Las primeras consecuencias tangibles del resultado de la votación del brexit han sido primordialmente políticas.
Primero, ocasionó la renuncia del popular primer ministro David Cameron, quien apoyaba la permanencia británica en la Unión Europea.
Fueron sus propios ministros Boris Johnson y David Grove quienes encabezaron la campaña por la salida, lo cual demuestra una división clara del partido conservador.
Por su parte, el líder del partido Laborista, Jeremy Corbyn, quien también apoyaba la permanencia, parece haber perdido el control de su partido, tras aceptar la renuncia de la mitad de su gabinete y recibió un voto de “falta de confianza” por parte de sus copartidarios.
Mientras tanto, el parlamento escocés, liderado por la independentista Nicola Sturgeon, anunció que convocará un nuevo referéndum sobre la independencia de Escocia con el propósito de unirse por separado a la Unión Europea (UE).

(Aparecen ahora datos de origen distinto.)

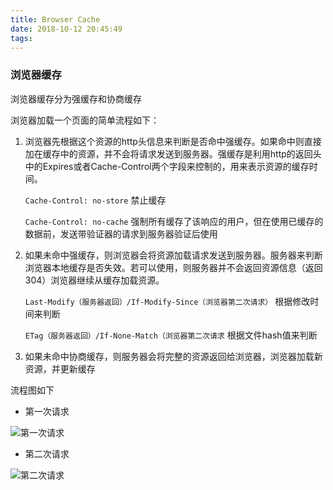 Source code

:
 ```yaml
---
title: Browser Cache
date: 2018-10-12 20:45:49
tags:
---
```


### 浏览器缓存

浏览器缓存分为强缓存和协商缓存

<!-- more -->

浏览器加载一个页面的简单流程如下：

1. 浏览器先根据这个资源的http头信息来判断是否命中强缓存。如果命中则直接加在缓存中的资源，并不会将请求发送到服务器。强缓存是利用http的返回头中的Expires或者Cache-Control两个字段来控制的，用来表示资源的缓存时间。
    
    `Cache-Control: no-store` 禁止缓存
    
    `Cache-Control: no-cache` 强制所有缓存了该响应的用户，但在使用已缓存的数据前，发送带验证器的请求到服务器验证后使用

2. 如果未命中强缓存，则浏览器会将资源加载请求发送到服务器。服务器来判断浏览器本地缓存是否失效。若可以使用，则服务器并不会返回资源信息（返回304）浏览器继续从缓存加载资源。
   
    `Last-Modify（服务器返回）/If-Modify-Since（浏览器第二次请求）` 根据修改时间来判断

    `ETag（服务器返回）/If-None-Match（浏览器第二次请求` 根据文件hash值来判断

3. 如果未命中协商缓存，则服务器会将完整的资源返回给浏览器，浏览器加载新资源，并更新缓存

流程图如下

+ 第一次请求
    
![第一次请求](/Blogs/img/first_request.png)

+ 第二次请求

![第二次请求](/Blogs/img/second_request.png)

En octubre, el Reino Unido tendrá un nuevo gobierno, que será el responsable de activar el artículo 50, que da inicio a los trámites de separación entre el Reino Unido y la UE, la cual finalizará después de un plazo de dos años, aunque las autoridades europeas esperan completar este proceso en menos tiempo.
Como ningún país miembro ha desertado hasta ahora de la UE, las autoridades de ambos lados se encuentran en territorio desconocido. Y las tensiones que desembocaron en estos resultados se encuentran más presentes que nunca. Mientras François Hollande, presidente de Francia, aboga por una separación tranquila y una convivencia pacífica, del otro lado, el presidente de la Unión Europea, Jean Claude Juncker, señaló en conferencia de prensa que considera que este no será un divorcio “amigable” entre las dos partes.